Review
No Place for Cowards, Anne Beresford, Katabasis £6.95
Anne Beresford is one of our finest poets, and of course one seldom hears about her. She’s not exactly neglected, for this is her twelfth book. Discerning editors have spotted her quality - the newness of being herself, with her own slant on everything, the right simple words for it, and a persona worth knowing.
She opens with disarmingly limpid statements that take off laterally to implications you can’t quite define but understand subliminally.
The poems are wholes and difficult to quote. This short one, far from showing her power, does show her pervasive humour and love of paradox.
He told me:
‘You could knock me down with a feather.’
So I did.
Not a large feather
not an ostrich or a peacock
more the size of an owl’s.
What people say
or what they mean
is often questionable.
Taking him at his word
came as a shock to him
so when I turned my cheek
he hit the other one.
A surrealistic poem can have mystical and political overtones. Two men and a woman plot to buy hell... “The media will have you believe that hell is pit of fire with a great many naked imps ready to prod in awkward places”, but “as always that’s the sensational part”. You have to “read between the flames”. Sometimes the poems are dreams, left uninterpreted - ending, for instance:
...An old French lady tells me
she has enjoyed her visit
she offers me a box of half-eaten chocolates
then she adjusts her hat
and seems to evaporate
between two beds and a table.
But there’s a general air of lucid dream, implying that, in our world of consciousness, waking is another mode of dream.

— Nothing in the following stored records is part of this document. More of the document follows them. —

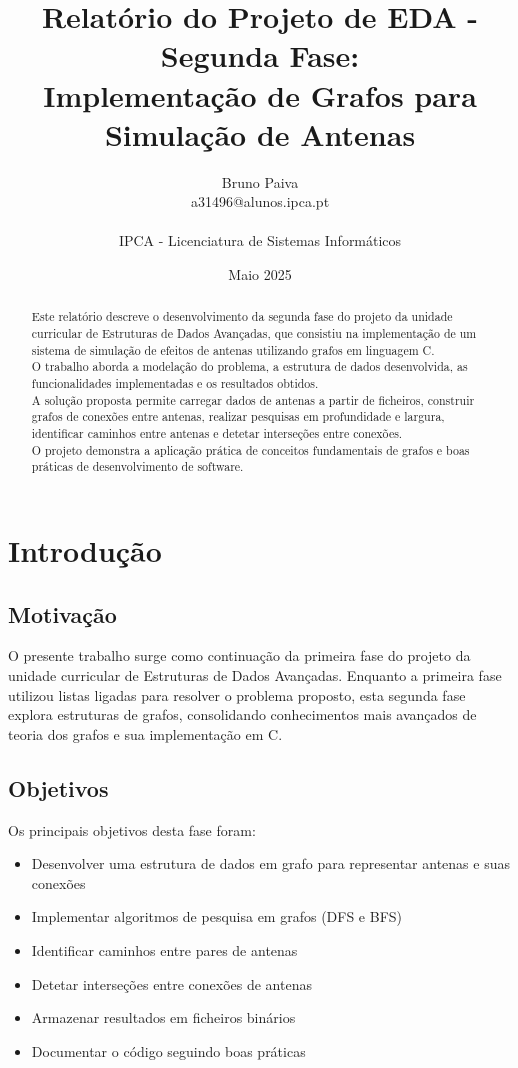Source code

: \documentclass[a4paper, 12pt]{report}
\title{Relatório do Projeto de EDA - Segunda Fase: \\ Implementação de Grafos para Simulação de Antenas}
\author{Bruno Paiva \\ a31496@alunos.ipca.pt \\ \\ IPCA - Licenciatura de Sistemas Informáticos}
\date{Maio 2025}
\begin{document}
\maketitle

\begin{abstract}
Este relatório descreve o desenvolvimento da segunda fase do projeto da unidade curricular de Estruturas de Dados Avançadas, que consistiu na implementação de um sistema de simulação de efeitos de antenas utilizando grafos em linguagem C. 
\\O trabalho aborda a modelação do problema, a estrutura de dados desenvolvida, as funcionalidades implementadas e os resultados obtidos. 
\\A solução proposta permite carregar dados de antenas a partir de ficheiros, construir grafos de conexões entre antenas, realizar pesquisas em profundidade e largura, identificar caminhos entre antenas e detetar interseções entre conexões. 
\\O projeto demonstra a aplicação prática de conceitos fundamentais de grafos e boas práticas de desenvolvimento de software.
\end{abstract}

\tableofcontents

\chapter{Introdução}
\section{Motivação}
O presente trabalho surge como continuação da primeira fase do projeto da unidade curricular de Estruturas de Dados Avançadas. Enquanto a primeira fase utilizou listas ligadas para resolver o problema proposto, esta segunda fase explora estruturas de grafos, consolidando conhecimentos mais avançados de teoria dos grafos e sua implementação em C.

\section{Objetivos}
Os principais objetivos desta fase foram:
\begin{itemize}
\item Desenvolver uma estrutura de dados em grafo para representar antenas e suas conexões
\item Implementar algoritmos de pesquisa em grafos (DFS e BFS)
\item Identificar caminhos entre pares de antenas
\item Detetar interseções entre conexões de antenas
\item Armazenar resultados em ficheiros binários
\item Documentar o código seguindo boas práticas
\end{itemize}
\end{document}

Eros is always edge-on to her poems “with the loneliness love inevitably brings”. “With a look” Aphrodite can “shatter more than Troy”. We’re in “a world of human horror and a perfection beyond words”, the great emptiness where “silence stands on the point of a needle”. Jairu’s daughter, whom Christ raised from the dead, meets the resurrected Lazarus and “our pain mingled in an olive grove”. “We had no need to speak...”
It is not forbidden
to go from dark to light
or light to dark
but not encouraged
till the right time...
‘Encounter with Hermes’ and ‘Crossing Over’ suggest why she writes as if she were a Cumaean sibyl who has met the Shining Ones but has not lost her sense of fun and absurdity. If you’re serious about poetry or think poetry has to be aware of other dimensions, for it not to be merely verse, you might also want to borrow or buy Landscape with Figures (Agenda Editions, £6.00) as well.